**WORK TO COMPLETE:** Every line of the data is to be transcribed without error.

[Source texts of formatted documents]
##########

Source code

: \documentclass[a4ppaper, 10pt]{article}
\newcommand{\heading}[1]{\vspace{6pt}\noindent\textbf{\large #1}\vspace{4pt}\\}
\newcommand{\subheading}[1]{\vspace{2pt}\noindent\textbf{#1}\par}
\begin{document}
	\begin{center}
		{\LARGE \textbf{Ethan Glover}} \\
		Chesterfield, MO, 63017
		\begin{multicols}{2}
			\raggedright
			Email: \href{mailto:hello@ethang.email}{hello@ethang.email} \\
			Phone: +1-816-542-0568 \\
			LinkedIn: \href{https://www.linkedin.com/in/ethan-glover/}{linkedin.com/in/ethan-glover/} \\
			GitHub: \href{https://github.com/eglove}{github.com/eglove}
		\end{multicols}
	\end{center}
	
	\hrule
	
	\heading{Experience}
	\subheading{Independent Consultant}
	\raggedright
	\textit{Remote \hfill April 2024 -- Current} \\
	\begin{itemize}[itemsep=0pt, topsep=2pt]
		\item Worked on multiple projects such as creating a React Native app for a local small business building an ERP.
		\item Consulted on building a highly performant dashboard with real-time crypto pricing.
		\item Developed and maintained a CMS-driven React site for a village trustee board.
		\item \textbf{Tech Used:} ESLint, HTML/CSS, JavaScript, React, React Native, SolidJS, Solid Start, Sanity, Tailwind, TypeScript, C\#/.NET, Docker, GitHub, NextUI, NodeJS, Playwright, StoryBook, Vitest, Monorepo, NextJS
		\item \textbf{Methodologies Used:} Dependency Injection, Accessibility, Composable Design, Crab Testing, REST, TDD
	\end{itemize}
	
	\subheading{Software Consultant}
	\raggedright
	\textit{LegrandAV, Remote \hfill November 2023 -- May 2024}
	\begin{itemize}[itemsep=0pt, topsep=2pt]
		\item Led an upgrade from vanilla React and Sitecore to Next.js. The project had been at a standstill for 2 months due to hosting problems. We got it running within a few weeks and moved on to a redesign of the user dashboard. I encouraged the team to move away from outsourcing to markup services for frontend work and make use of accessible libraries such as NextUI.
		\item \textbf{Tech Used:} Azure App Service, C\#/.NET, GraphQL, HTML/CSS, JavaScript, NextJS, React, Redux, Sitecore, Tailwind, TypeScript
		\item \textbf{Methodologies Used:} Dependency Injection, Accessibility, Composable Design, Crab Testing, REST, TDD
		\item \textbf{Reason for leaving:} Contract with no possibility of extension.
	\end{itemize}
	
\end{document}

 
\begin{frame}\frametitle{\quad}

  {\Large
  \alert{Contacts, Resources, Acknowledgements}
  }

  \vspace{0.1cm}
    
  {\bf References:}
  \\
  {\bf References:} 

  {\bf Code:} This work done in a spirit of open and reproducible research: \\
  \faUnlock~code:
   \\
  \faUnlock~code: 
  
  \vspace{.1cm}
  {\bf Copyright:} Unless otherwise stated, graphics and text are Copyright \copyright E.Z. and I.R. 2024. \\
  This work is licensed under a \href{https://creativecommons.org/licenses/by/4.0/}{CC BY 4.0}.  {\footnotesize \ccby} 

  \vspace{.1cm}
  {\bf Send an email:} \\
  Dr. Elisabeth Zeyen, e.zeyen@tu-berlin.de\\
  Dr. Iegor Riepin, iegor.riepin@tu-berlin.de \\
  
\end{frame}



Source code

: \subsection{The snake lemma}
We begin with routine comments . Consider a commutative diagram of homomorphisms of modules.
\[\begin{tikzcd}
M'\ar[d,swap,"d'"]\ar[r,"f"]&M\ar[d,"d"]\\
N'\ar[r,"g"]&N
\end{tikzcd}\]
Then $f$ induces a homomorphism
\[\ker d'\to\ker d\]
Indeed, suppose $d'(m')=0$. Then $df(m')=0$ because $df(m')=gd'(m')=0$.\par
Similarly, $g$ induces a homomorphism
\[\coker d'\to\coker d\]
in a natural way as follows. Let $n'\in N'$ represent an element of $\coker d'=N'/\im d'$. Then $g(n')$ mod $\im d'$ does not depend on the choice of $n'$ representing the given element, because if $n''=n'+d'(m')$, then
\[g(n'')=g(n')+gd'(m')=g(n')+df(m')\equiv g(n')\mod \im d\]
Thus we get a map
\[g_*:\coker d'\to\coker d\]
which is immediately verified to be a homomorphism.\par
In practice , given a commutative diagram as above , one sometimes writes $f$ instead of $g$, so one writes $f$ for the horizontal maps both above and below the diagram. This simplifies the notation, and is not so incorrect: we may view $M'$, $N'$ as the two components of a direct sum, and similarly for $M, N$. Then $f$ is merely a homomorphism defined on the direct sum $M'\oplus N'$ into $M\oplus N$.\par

##########

**SOLUTION:**
Source code

: \documentclass[a4ppaper, 10pt]{article}
\newcommand{\heading}[1]{\vspace{6pt}\noindent\textbf{\large #1}\vspace{4pt}\\}
\newcommand{\subheading}[1]{\vspace{2pt}\noindent\textbf{#1}\par}
\begin{document}
	\begin{center}
		{\LARGE \textbf{Ethan Glover}} \\
		Chesterfield, MO, 63017
		\begin{multicols}{2}
			\raggedright
			Email: \href{mailto:hello@ethang.email}{hello@ethang.email} \\
			Phone: +1-816-542-0568 \\
			LinkedIn: \href{https://www.linkedin.com/in/ethan-glover/}{linkedin.com/in/ethan-glover/} \\
			GitHub: \href{https://github.com/eglove}{github.com/eglove}
		\end{multicols}
	\end{center}
	
	\hrule
	
	\heading{Experience}
	\subheading{Independent Consultant}
	\raggedright
	\textit{Remote \hfill April 2024 -- Current} \\
	\begin{itemize}[itemsep=0pt, topsep=2pt]
		\item Worked on multiple projects such as creating a React Native app for a local small business building an ERP.
		\item Consulted on building a highly performant dashboard with real-time crypto pricing.
		\item Developed and maintained a CMS-driven React site for a village trustee board.
		\item \textbf{Tech Used:} ESLint, HTML/CSS, JavaScript, React, React Native, SolidJS, Solid Start, Sanity, Tailwind, TypeScript, C\#/.NET, Docker, GitHub, NextUI, NodeJS, Playwright, StoryBook, Vitest, Monorepo, NextJS
		\item \textbf{Methodologies Used:} Dependency Injection, Accessibility, Composable Design, Crab Testing, REST, TDD
	\end{itemize}
	
	\subheading{Software Consultant}
	\raggedright
	\textit{LegrandAV, Remote \hfill November 2023 -- May 2024}
	\begin{itemize}[itemsep=0pt, topsep=2pt]
		\item Led an upgrade from vanilla React and Sitecore to Next.js. The project had been at a standstill for 2 months due to hosting problems. We got it running within a few weeks and moved on to a redesign of the user dashboard. I encouraged the team to move away from outsourcing to markup services for frontend work and make use of accessible libraries such as NextUI.
		\item \textbf{Tech Used:} Azure App Service, C\#/.NET, GraphQL, HTML/CSS, JavaScript, NextJS, React, Redux, Sitecore, Tailwind, TypeScript
		\item \textbf{Methodologies Used:} Dependency Injection, Accessibility, Composable Design, Crab Testing, REST, TDD
		\item \textbf{Reason for leaving:} Contract with no possibility of extension.
	\end{itemize}
	
\end{document}

 
\begin{frame}\frametitle{\quad}

  {\Large
  \alert{Contacts, Resources, Acknowledgements}
  }

  \vspace{0.1cm}
    
  {\bf References:}
  \\
  {\bf References:} 

  {\bf Code:} This work done in a spirit of open and reproducible research: \\
  \faUnlock~code:
   \\
  \faUnlock~code: 
  
  \vspace{.1cm}
  {\bf Copyright:} Unless otherwise stated, graphics and text are Copyright \copyright E.Z. and I.R. 2024. \\
  This work is licensed under a \href{https://creativecommons.org/licenses/by/4.0/}{CC BY 4.0}.  {\footnotesize \ccby} 

  \vspace{.1cm}
  {\bf Send an email:} \\
  Dr. Elisabeth Zeyen, e.zeyen@tu-berlin.de\\
  Dr. Iegor Riepin, iegor.riepin@tu-berlin.de \\
  
\end{frame}



Source code

: \subsection{The snake lemma}
We begin with routine comments . Consider a commutative diagram of homomorphisms of modules.
\[\begin{tikzcd}
M'\ar[d,swap,"d'"]\ar[r,"f"]&M\ar[d,"d"]\\
N'\ar[r,"g"]&N
\end{tikzcd}\]
Then $f$ induces a homomorphism
\[\ker d'\to\ker d\]
Indeed, suppose $d'(m')=0$. Then $df(m')=0$ because $df(m')=gd'(m')=0$.\par
Similarly, $g$ induces a homomorphism
\[\coker d'\to\coker d\]
in a natural way as follows. Let $n'\in N'$ represent an element of $\coker d'=N'/\im d'$. Then $g(n')$ mod $\im d'$ does not depend on the choice of $n'$ representing the given element, because if $n''=n'+d'(m')$, then
\[g(n'')=g(n')+gd'(m')=g(n')+df(m')\equiv g(n')\mod \im d\]
Thus we get a map
\[g_*:\coker d'\to\coker d\]
which is immediately verified to be a homomorphism.\par
In practice , given a commutative diagram as above , one sometimes writes $f$ instead of $g$, so one writes $f$ for the horizontal maps both above and below the diagram. This simplifies the notation, and is not so incorrect: we may view $M'$, $N'$ as the two components of a direct sum, and similarly for $M, N$. Then $f$ is merely a homomorphism defined on the direct sum $M'\oplus N'$ into $M\oplus N$.\par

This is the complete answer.